THE DATA>
· · · · ·

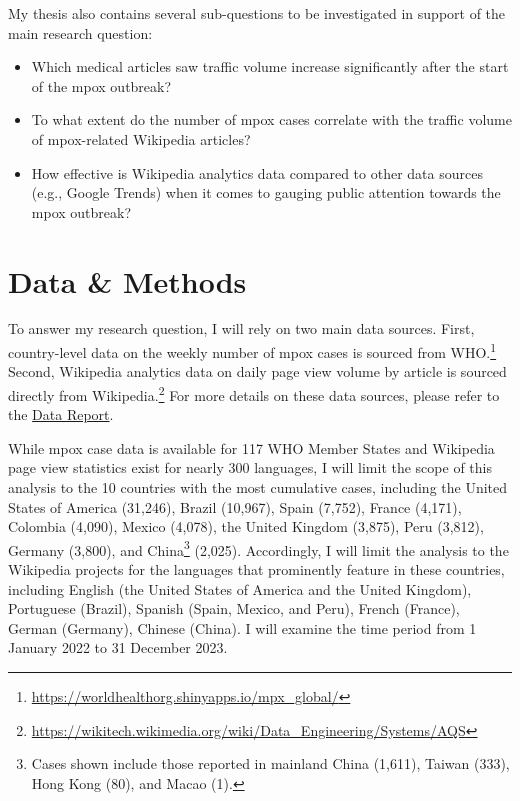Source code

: \documentclass[
  letterpaper,
  DIV=11,
  numbers=noendperiod]{scrartcl}
\begin{document}
My thesis also contains several sub-questions to be investigated in
support of the main research question:

\begin{itemize}
\item
  Which medical articles saw traffic volume increase significantly after
  the start of the mpox outbreak?
\item
  To what extent do the number of mpox cases correlate with the traffic
  volume of mpox-related Wikipedia articles?
\item
  How effective is Wikipedia analytics data compared to other data
  sources (e.g., Google Trends) when it comes to gauging public
  attention towards the mpox outbreak?
\end{itemize}

\hypertarget{data-methods}{%
\section{Data \& Methods}\label{data-methods}}

To answer my research question, I will rely on two main data sources.
First, country-level data on the weekly number of mpox cases is sourced
from WHO.\footnote{\url{https://worldhealthorg.shinyapps.io/mpx_global/}}
Second, Wikipedia analytics data on daily page view volume by article is
sourced directly from Wikipedia.\footnote{\url{https://wikitech.wikimedia.org/wiki/Data_Engineering/Systems/AQS}}
For more details on these data sources, please refer to the
\href{https://rawcdn.githack.com/smkerr/Thesis_WorkInProgress/698d632e8fc01347022f33f5c1837399bba0f25e/proposal/data-report/data-report.html}{Data
Report}.

While mpox case data is available for 117 WHO Member States and
Wikipedia page view statistics exist for nearly 300 languages, I will
limit the scope of this analysis to the 10 countries with the most
cumulative cases, including the United States of America (31,246),
Brazil (10,967), Spain (7,752), France (4,171), Colombia (4,090), Mexico
(4,078), the United Kingdom (3,875), Peru (3,812), Germany (3,800), and
China\footnote{Cases shown include those reported in mainland China
  (1,611), Taiwan (333), Hong Kong (80), and Macao (1).} (2,025).
Accordingly, I will limit the analysis to the Wikipedia projects for the
languages that prominently feature in these countries, including English
(the United States of America and the United Kingdom), Portuguese
(Brazil), Spanish (Spain, Mexico, and Peru), French (France), German
(Germany), Chinese (China). I will examine the time period from 1
January 2022 to 31 December 2023.
\end{document}
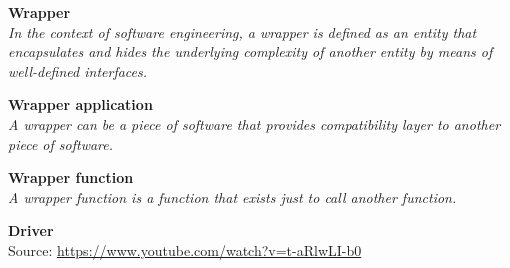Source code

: \textbf{Wrapper} \\
\textit{In the context of software engineering, a wrapper is defined as an entity that encapsulates and hides the underlying complexity of another entity by means of well-defined interfaces.}


\textbf{Wrapper application} \\
\textit{A wrapper can be a piece of software that provides compatibility layer to another piece of software.}

\textbf{Wrapper function} \\
\textit{A wrapper function is a function that exists just to call another function. }


\textbf{Driver} \\
Source: \url{https://www.youtube.com/watch?v=t-aRlwLI-b0}

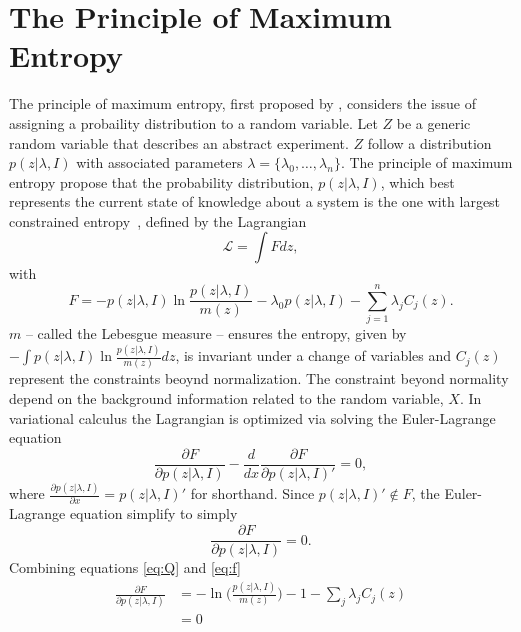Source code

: \section{The Principle of Maximum Entropy}
\label{sec:maxent}
The principle of maximum entropy, first proposed by \citet{Jaynes1957}, considers the issue of assigning a probaility distribution to a random variable. Let $Z$ be a generic random variable that describes an abstract experiment. $Z$ follow a distribution $p(z|\lambda, I)$ with associated parameters $\lambda = \{\lambda_0,\dots ,\lambda_n\}$. The principle of maximum entropy propose that the probability distribution, $p(z|\lambda, I)$, which best represents the current state of knowledge about a system is the one with largest constrained entropy~\citep{Sivia2006}, defined by the Lagrangian
\begin{equation}
	\mathcal{L} = \int F dz,
	\label{eq:Q}
\end{equation}
with
\begin{equation}
	F= -p(z|\lambda, I)\ln\frac{p(z|\lambda, I)}{m(z)}-\lambda_0 p(z|\lambda, I)-\sum_{j=1}^{n}\lambda_jC_j(z).
\end{equation}
$m$ -- called the Lebesgue measure -- ensures the entropy, given by $-\int p(z|\lambda, I)\ln\frac{p(z|\lambda, I)}{m(z)} dz$, is invariant under a change of variables and $C_j(z)$ represent the constraints beoynd normalization. The constraint beyond normality depend on the background information related to the random variable, $X$. In variational calculus the Lagrangian is optimized via solving the Euler-Lagrange equation
\begin{equation}
	\frac{\partial F}{\partial p(z|\lambda, I)}-\frac{d}{dx}\frac{\partial F}{\partial p(z|\lambda, I)'}=0,
\end{equation}
where $\frac{\partial p(z|\lambda, I)}{\partial x} = p(z|\lambda, I)'$ for shorthand. Since $p(z|\lambda, I)'\notin F$, the Euler-Lagrange equation simplify to simply
\begin{equation}
	\frac{\partial F}{\partial p(z|\lambda, I)}=0.
	\label{eq:f}
\end{equation}
Combining equations \eqref{eq:Q} and \eqref{eq:f}
\begin{equation}
	\begin{split}
		\frac{\partial F}{\partial p(z|\lambda, I)}&= -\ln\bigg(\frac{p(z|\lambda, I)}{m(z)}\bigg)-1-\sum_{j}\lambda_{j}C_j(z)\\
		&=0
	\end{split}
\end{equation}
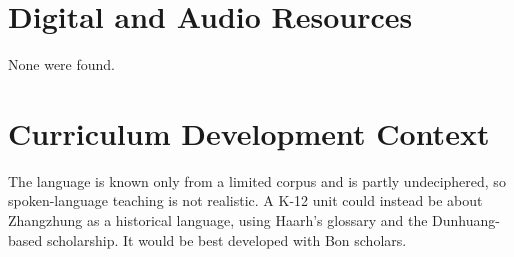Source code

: \documentclass[12pt]{article}
\begin{document}
\section{Digital and Audio Resources}
None were found.

\section{Curriculum Development Context}
The language is known only from a limited corpus and is partly undeciphered, so spoken-language teaching is not realistic. A K-12 unit could instead be about Zhangzhung as a historical language, using Haarh's glossary and the Dunhuang-based scholarship. It would be best developed with Bon scholars.
\end{document}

· · · · ·

WORK REQUIRED>
Recreate the listing above word for word, dropping each picture it contains.

ANSWER BELOW>
Source code

: \documentclass[
  letterpaper,
  DIV=11,
  numbers=noendperiod]{scrartcl}
\begin{document}
My thesis also contains several sub-questions to be investigated in
support of the main research question:

\begin{itemize}
\item
  Which medical articles saw traffic volume increase significantly after
  the start of the mpox outbreak?
\item
  To what extent do the number of mpox cases correlate with the traffic
  volume of mpox-related Wikipedia articles?
\item
  How effective is Wikipedia analytics data compared to other data
  sources (e.g., Google Trends) when it comes to gauging public
  attention towards the mpox outbreak?
\end{itemize}

\hypertarget{data-methods}{%
\section{Data \& Methods}\label{data-methods}}

To answer my research question, I will rely on two main data sources.
First, country-level data on the weekly number of mpox cases is sourced
from WHO.\footnote{\url{https://worldhealthorg.shinyapps.io/mpx_global/}}
Second, Wikipedia analytics data on daily page view volume by article is
sourced directly from Wikipedia.\footnote{\url{https://wikitech.wikimedia.org/wiki/Data_Engineering/Systems/AQS}}
For more details on these data sources, please refer to the
\href{https://rawcdn.githack.com/smkerr/Thesis_WorkInProgress/698d632e8fc01347022f33f5c1837399bba0f25e/proposal/data-report/data-report.html}{Data
Report}.

While mpox case data is available for 117 WHO Member States and
Wikipedia page view statistics exist for nearly 300 languages, I will
limit the scope of this analysis to the 10 countries with the most
cumulative cases, including the United States of America (31,246),
Brazil (10,967), Spain (7,752), France (4,171), Colombia (4,090), Mexico
(4,078), the United Kingdom (3,875), Peru (3,812), Germany (3,800), and
China\footnote{Cases shown include those reported in mainland China
  (1,611), Taiwan (333), Hong Kong (80), and Macao (1).} (2,025).
Accordingly, I will limit the analysis to the Wikipedia projects for the
languages that prominently feature in these countries, including English
(the United States of America and the United Kingdom), Portuguese
(Brazil), Spanish (Spain, Mexico, and Peru), French (France), German
(Germany), Chinese (China). I will examine the time period from 1
January 2022 to 31 December 2023.
\end{document}
Source code

: \textbf{Wrapper} \\
\textit{In the context of software engineering, a wrapper is defined as an entity that encapsulates and hides the underlying complexity of another entity by means of well-defined interfaces.}


\textbf{Wrapper application} \\
\textit{A wrapper can be a piece of software that provides compatibility layer to another piece of software.}

\textbf{Wrapper function} \\
\textit{A wrapper function is a function that exists just to call another function. }


\textbf{Driver} \\
Source: \url{https://www.youtube.com/watch?v=t-aRlwLI-b0}

Source code

: \section{The Principle of Maximum Entropy}
\label{sec:maxent}
The principle of maximum entropy, first proposed by \citet{Jaynes1957}, considers the issue of assigning a probaility distribution to a random variable. Let $Z$ be a generic random variable that describes an abstract experiment. $Z$ follow a distribution $p(z|\lambda, I)$ with associated parameters $\lambda = \{\lambda_0,\dots ,\lambda_n\}$. The principle of maximum entropy propose that the probability distribution, $p(z|\lambda, I)$, which best represents the current state of knowledge about a system is the one with largest constrained entropy~\citep{Sivia2006}, defined by the Lagrangian
\begin{equation}
	\mathcal{L} = \int F dz,
	\label{eq:Q}
\end{equation}
with
\begin{equation}
	F= -p(z|\lambda, I)\ln\frac{p(z|\lambda, I)}{m(z)}-\lambda_0 p(z|\lambda, I)-\sum_{j=1}^{n}\lambda_jC_j(z).
\end{equation}
$m$ -- called the Lebesgue measure -- ensures the entropy, given by $-\int p(z|\lambda, I)\ln\frac{p(z|\lambda, I)}{m(z)} dz$, is invariant under a change of variables and $C_j(z)$ represent the constraints beoynd normalization. The constraint beyond normality depend on the background information related to the random variable, $X$. In variational calculus the Lagrangian is optimized via solving the Euler-Lagrange equation
\begin{equation}
	\frac{\partial F}{\partial p(z|\lambda, I)}-\frac{d}{dx}\frac{\partial F}{\partial p(z|\lambda, I)'}=0,
\end{equation}
where $\frac{\partial p(z|\lambda, I)}{\partial x} = p(z|\lambda, I)'$ for shorthand. Since $p(z|\lambda, I)'\notin F$, the Euler-Lagrange equation simplify to simply
\begin{equation}
	\frac{\partial F}{\partial p(z|\lambda, I)}=0.
	\label{eq:f}
\end{equation}
Combining equations \eqref{eq:Q} and \eqref{eq:f}
\begin{equation}
	\begin{split}
		\frac{\partial F}{\partial p(z|\lambda, I)}&= -\ln\bigg(\frac{p(z|\lambda, I)}{m(z)}\bigg)-1-\sum_{j}\lambda_{j}C_j(z)\\
		&=0
	\end{split}
\end{equation}
Source code

: \documentclass[12pt]{article}
\begin{document}
\section{Digital and Audio Resources}
None were found.

\section{Curriculum Development Context}
The language is known only from a limited corpus and is partly undeciphered, so spoken-language teaching is not realistic. A K-12 unit could instead be about Zhangzhung as a historical language, using Haarh's glossary and the Dunhuang-based scholarship. It would be best developed with Bon scholars.
\end{document}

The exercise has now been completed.